O Papa Francisco nomeou Anne-Marie Pelletier como participante da nova Comissão de Estudo sobre o Diaconato Feminino.
Anne-Marie Pelletier, proferirá a conferência 'A crise do cristianismo hoje. Uma abordagem na perspectiva das mulheres" no XXI Simpósio Internacional A (I) Relevância Pública do Cristianismo num mundo em transição", no dia 13-10-2021.
A tradução é de André Langer.
Começarei por agradecer-lhes calorosamente o convite para aventurar esta manhã uma palavra sobre um assunto tão colossal: explorar os desafios que o cristianismo enfrenta hoje e inventariar os recursos que tem à sua disposição para suportar a provação e, espero, ter a confiança para poder enfrentá-los.
De antemão, gostaria de dizer o lugar a partir do qual falo com vocês. Minha análise será a de uma cristã que fala desde a Europa, mais precisamente da França, país onde a palavra “crise” ressoa nos dias de hoje com um tom particularmente dramático, já que neste dia 05 de outubro foi divulgado o relatório da Ciase – Comissão Independente sobre Abusos Sexuais na Igreja – que, ao longo de praticamente três anos, ouviu vítimas de abusos e crimes perpetrados contra menores desde 1950. O balanço é assustador, o terremoto é considerável para a Igreja da França, e evidente para a Igreja Católica.

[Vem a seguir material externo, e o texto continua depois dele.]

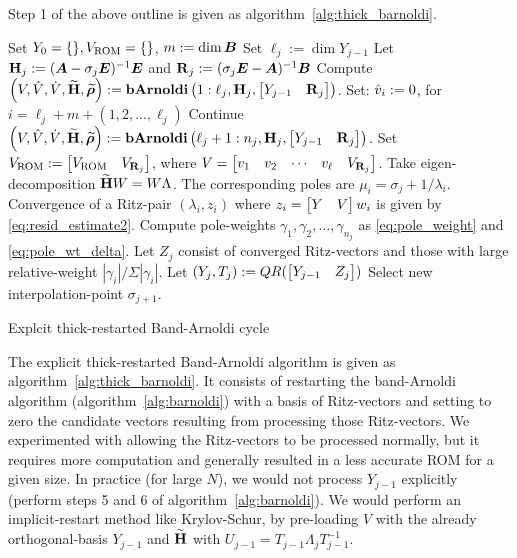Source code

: Step 1 of the above outline is given as algorithm~\ref{alg:thick_barnoldi}. 

\begin{algorithm}[htb]%
\DontPrintSemicolon
{}

\BlankLine

Set $Y_0 =\{\}, V_\text{ROM}=\{\}$, $m := \dim \bm{B}$\;
 {
	Set $\ell_j := \dim Y_{j-1}$ \;
	Let $\textbf{\textup{H}}_j := (\bm{A}-\sigma_j \bm{E})^{-1}\bm{E}$ and $\textbf{\textup{R}}_j := (\sigma_j \bm{E} -\bm{A})^{-1}\bm{B}$ \; 
      Compute $\left( V ,  \hat{V}, \dot{V}, \widetilde{\textbf{\textup{H}}}, \widetilde{\boldsymbol{\rho}} \right) := \operatorname*{\textbf{bArnoldi}}\left(1:\ell_j,\textbf{\textup{H}}_j,\begin{bmatrix} Y_{j-1} &\textbf{\textup{R}}_j\end{bmatrix}\right)$.\;
Set: $\hat{v}_i := 0$, for $i = \ell_j + m + (1,2,...,\ell_j)$ 
\BlankLine	
      Continue $\left( V ,  \hat{V}, \dot{V}, \widetilde{\textbf{\textup{H}}}, \widetilde{\boldsymbol{\rho}} \right) := \operatorname*{\textbf{bArnoldi}}\left(\ell_j + 1:n_j ,\textbf{\textup{H}}_j,\begin{bmatrix} Y_{j-1} &\textbf{\textup{R}}_j\end{bmatrix}\right)$.\;
	Set $V_\text{ROM}:= \begin{bmatrix} V_\text{ROM} & V_{\textbf{\textup{R}}_j}\end{bmatrix}$, where $V = \begin{bmatrix} v_1&v_2& \cdots& v_\ell & V_{\textbf{\textup{R}}_j}\end{bmatrix}$. 
      \BlankLine
      \BlankLine	
Take eigen-decomposition $\widetilde{\textbf{\textup{H}}} W = W \Lambda$. The corresponding poles are $\mu_i = \sigma_j+1/\lambda_i$. Convergence of a Ritz-pair $(\lambda_i,z_i)$ where $z_i = \begin{bmatrix} Y &V\end{bmatrix} w_i$ is given by \eqref{eq:resid_estimate2}. \; 
\BlankLine
       Compute pole-weights $\gamma_1,\gamma_2,\ldots,\gamma_{n_j}$ as \eqref{eq:pole_weight} and \eqref{eq:pole_wt_delta}.\;
\BlankLine
	Let $Z_j$ consist of converged Ritz-vectors and those with large relative-weight $|\gamma_i|/\Sigma |\gamma_i|$.\; 
      Let $(Y_j ,T_j) := QR(\begin{bmatrix} Y_{j-1} & Z_j\end{bmatrix})$\; 
\BlankLine
	 Select new interpolation-point $\sigma_{j+1}$.  \label{line:select_point}\;
}
\BlankLine

\BlankLine
{} 
\caption{{\sc Explcit thick-restarted Band-Arnoldi cycle}}
\label{alg:thick_barnoldi}
\end{algorithm}
The explicit thick-restarted Band-Arnoldi algorithm is given as algorithm~\ref{alg:thick_barnoldi}. It consists of restarting the band-Arnoldi algorithm  (algorithm~\ref{alg:barnoldi}) with a basis of Ritz-vectors and setting to zero the candidate vectors resulting from processing those Ritz-vectors.   We experimented with allowing the Ritz-vectors to be processed normally, but it requires more computation and generally resulted in a less accurate ROM for a given size.  In practice (for large $N$), we would not process $Y_{j-1}$ explicitly (perform  steps 5 and 6 of algorithm~\ref{alg:barnoldi}).  We would perform an implicit-restart method like Krylov-Schur\cite{stewart2002krylov}, by pre-loading $V$ with the already orthogonal-basis $Y_{j-1}$ and    $\widetilde{\textbf{\textup{H}}}$ with $U_{j-1} = T_{j-1} \Lambda_j  T_{j-1}^{-1}$.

Também falarei como mulher, uma vez que esta referência foi incluída no convite. Na verdade, estou convencida de que devemos aspirar a uma palavra dual, que combine as vozes de mulheres e homens, sem colocá-las em competição. Mas também estou convencida de que existe um problema específico e grave das mulheres no catolicismo.
Este problema é parte da crise: é uma das fontes dos escândalos expostos e, portanto, da perda de credibilidade da palavra cristã no mundo atual. Isso também significa, paralelamente, que uma abordagem resoluta desta questão das mulheres pode muito bem fazer parte da resposta à crise.
Não esqueçamos que esta é a experiência das sociedades humanas: existe uma forte correlação entre a situação das mulheres numa sociedade e o estado de saúde dessa sociedade. Onde quer que os direitos das mulheres sejam reconhecidos e respeitados, onde quer que partilhem as responsabilidades exercidas pelos homens, é todo o corpo social que se encontra envolvido numa dinâmica de progresso. Isso, evidentemente, deve valer para a Igreja.
Finalmente, acrescento que as Escrituras apoiarão constantemente o meu argumento. “Alma da teologia”, como nos lembra o Concílio, são também da antropologia. É a partir delas, em ressonância com a nossa presente problemática, que é possível discernir os caminhos de um futuro do cristianismo.
Minha exposição consistirá em três tempos.
O primeiro questionará a realidade da crise, destacando seletivamente algumas de suas dimensões.
O segundo buscará jogar luzes sobre as fontes dessa crise, pois identificar as raízes de um problema é uma forma de começar a resolvê-lo.
Por fim, defenderei uma pertinência atual do cristianismo, vinculada a recursos que acredito serem de plena atualidade. Esses recursos autorizam a considerar a crise como krisis, uma oportunidade de discernimento crítico, que abre para uma lucidez portadora de uma promessa e de um futuro.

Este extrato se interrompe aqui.